Are you new to the world of personal finance?  Well then, hello and welcome (I think this makes me some sort of an ambassador; gee I hope we get badges, oooo or sashes.).  Right now happens to be a good time to take up an interest, perhaps even a passion in proper money management; you know, global recession, high unemployment, catastrophic national debt and all. 

Friend emailed me a great article the other day about the newly frugal souls out there, and it’s got me wondering just how many of you I’ll see around later – please stay, I hear we might be getting badges!

Here are some of the key excerpts from New York Times article Credit for the Recovery

EVERY time the United States suffers a recession, trendspotters hasten to identify signs of frugality, extol the rediscovery of thrift and find evidence that Americans are finally (finally!) kicking their demon debt habit. We crack open history books to locate the anti-debt impulse in pre-revolutionary America and troll through quotation collections for ammunition. I’ve been around long enough to go through this exercise twice — first in the early 1990s and then in 2001 after the dot-com bust. Here we go again…

…Indeed, the savings rate, which fell into negative territory in 2005 at the height of the boom, bounced back strongly. Through 2009 and thus far in 2010, Americans have been setting aside 5 percent to 7 percent of disposable income as savings. Web sites like couponmom.com and Groupon have attracted millions of penny-pinching users.

But for this recovery to mature, broaden and persist, the greatest economic force known to mankind — the American consumer — has to get back in the game.

In an economy in which consumers account for 70 percent of activity, credit is both a vital lubricant and the indispensable fuel. Money may make the world go ’round, but credit makes the gears of commerce run smoothly.

John Maynard Keynes wrote of the paradox of thrift — if everyone saves, everyone becomes poorer, because demand for goods and services will fall.

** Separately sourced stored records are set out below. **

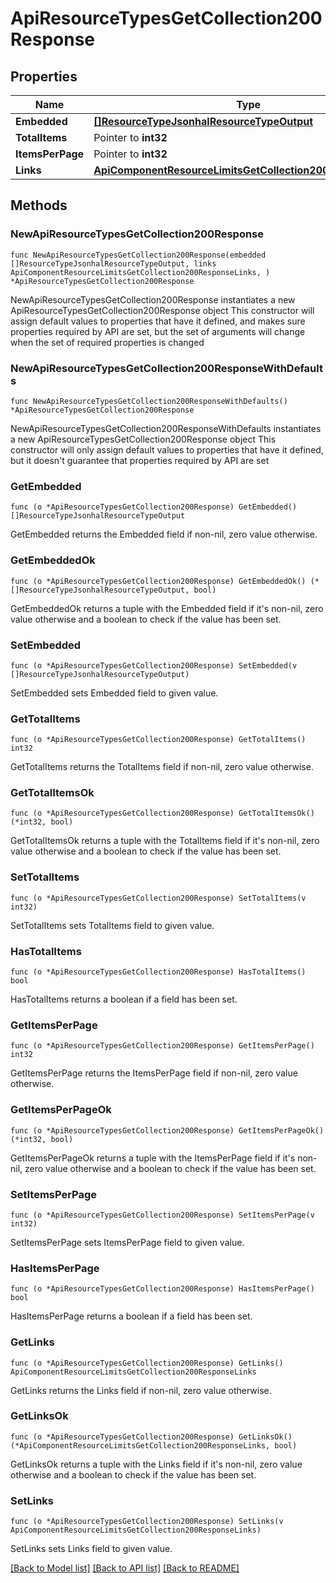 # ApiResourceTypesGetCollection200Response

## Properties

Name | Type | Description | Notes
------------ | ------------- | ------------- | -------------
**Embedded** | [**[]ResourceTypeJsonhalResourceTypeOutput**](ResourceTypeJsonhalResourceTypeOutput.md) |  | 
**TotalItems** | Pointer to **int32** |  | [optional] 
**ItemsPerPage** | Pointer to **int32** |  | [optional] 
**Links** | [**ApiComponentResourceLimitsGetCollection200ResponseLinks**](ApiComponentResourceLimitsGetCollection200ResponseLinks.md) |  | 

## Methods

### NewApiResourceTypesGetCollection200Response

`func NewApiResourceTypesGetCollection200Response(embedded []ResourceTypeJsonhalResourceTypeOutput, links ApiComponentResourceLimitsGetCollection200ResponseLinks, ) *ApiResourceTypesGetCollection200Response`

NewApiResourceTypesGetCollection200Response instantiates a new ApiResourceTypesGetCollection200Response object
This constructor will assign default values to properties that have it defined,
and makes sure properties required by API are set, but the set of arguments
will change when the set of required properties is changed

### NewApiResourceTypesGetCollection200ResponseWithDefaults

`func NewApiResourceTypesGetCollection200ResponseWithDefaults() *ApiResourceTypesGetCollection200Response`

NewApiResourceTypesGetCollection200ResponseWithDefaults instantiates a new ApiResourceTypesGetCollection200Response object
This constructor will only assign default values to properties that have it defined,
but it doesn't guarantee that properties required by API are set

### GetEmbedded

`func (o *ApiResourceTypesGetCollection200Response) GetEmbedded() []ResourceTypeJsonhalResourceTypeOutput`

GetEmbedded returns the Embedded field if non-nil, zero value otherwise.

### GetEmbeddedOk

`func (o *ApiResourceTypesGetCollection200Response) GetEmbeddedOk() (*[]ResourceTypeJsonhalResourceTypeOutput, bool)`

GetEmbeddedOk returns a tuple with the Embedded field if it's non-nil, zero value otherwise
and a boolean to check if the value has been set.

### SetEmbedded

`func (o *ApiResourceTypesGetCollection200Response) SetEmbedded(v []ResourceTypeJsonhalResourceTypeOutput)`

SetEmbedded sets Embedded field to given value.


### GetTotalItems

`func (o *ApiResourceTypesGetCollection200Response) GetTotalItems() int32`

GetTotalItems returns the TotalItems field if non-nil, zero value otherwise.

### GetTotalItemsOk

`func (o *ApiResourceTypesGetCollection200Response) GetTotalItemsOk() (*int32, bool)`

GetTotalItemsOk returns a tuple with the TotalItems field if it's non-nil, zero value otherwise
and a boolean to check if the value has been set.

### SetTotalItems

`func (o *ApiResourceTypesGetCollection200Response) SetTotalItems(v int32)`

SetTotalItems sets TotalItems field to given value.

### HasTotalItems

`func (o *ApiResourceTypesGetCollection200Response) HasTotalItems() bool`

HasTotalItems returns a boolean if a field has been set.

### GetItemsPerPage

`func (o *ApiResourceTypesGetCollection200Response) GetItemsPerPage() int32`

GetItemsPerPage returns the ItemsPerPage field if non-nil, zero value otherwise.

### GetItemsPerPageOk

`func (o *ApiResourceTypesGetCollection200Response) GetItemsPerPageOk() (*int32, bool)`

GetItemsPerPageOk returns a tuple with the ItemsPerPage field if it's non-nil, zero value otherwise
and a boolean to check if the value has been set.

### SetItemsPerPage

`func (o *ApiResourceTypesGetCollection200Response) SetItemsPerPage(v int32)`

SetItemsPerPage sets ItemsPerPage field to given value.

### HasItemsPerPage

`func (o *ApiResourceTypesGetCollection200Response) HasItemsPerPage() bool`

HasItemsPerPage returns a boolean if a field has been set.

### GetLinks

`func (o *ApiResourceTypesGetCollection200Response) GetLinks() ApiComponentResourceLimitsGetCollection200ResponseLinks`

GetLinks returns the Links field if non-nil, zero value otherwise.

### GetLinksOk

`func (o *ApiResourceTypesGetCollection200Response) GetLinksOk() (*ApiComponentResourceLimitsGetCollection200ResponseLinks, bool)`

GetLinksOk returns a tuple with the Links field if it's non-nil, zero value otherwise
and a boolean to check if the value has been set.

### SetLinks

`func (o *ApiResourceTypesGetCollection200Response) SetLinks(v ApiComponentResourceLimitsGetCollection200ResponseLinks)`

SetLinks sets Links field to given value.



[[Back to Model list]](../README.md#documentation-for-models) [[Back to API list]](../README.md#documentation-for-api-endpoints) [[Back to README]](../README.md)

Here’s another paradox: Running up consumer debt may be a moral failure and a recipe for long-term damnation, but it also contains the roots of our short-term salvation.

Are your thoughts provoked?

Mine were.  In fact, here they are in convenient numbered formatting:

  1. It’s likely that most of the people who have embraced a newly thrifty mentality due to   hardships of recession will revert to old habits once their own finances stabilize.  Urgency can be a wonderful, but short lived, motivator. 
  2. Those who have recognized the greater benefits of frugality (i.e. earning more, giving more, being free) will stick around and eventually earn their frugal badges.     
  3. Without a deeper commitment than fear, making major changes to lifestyle and spending habits is even more difficult.  
  4. We save and spend about the same as we did before the recession.  I was cheap then and am cheap now (but am actually trying to be less so).
  5. It’s not a spend all or save all world.  Saving without goals, saving just to have more money, spending without thought, or spending at other’s expense are all equally stupid actions. 
  6. I’m no economist, nor am I a sorcerer.  I don’t know if Keynes was right.  I do know, however, that not everyone will save.  That’s just a fact.  Saving is difficult.  It requires self-discipline and self-deprivation which both suck and due to their suckiness most people are inclined to resist.  So don’t go worrying about how your saving will ruin the economy.  Leave the over-spending up to everyone else; you can count on them.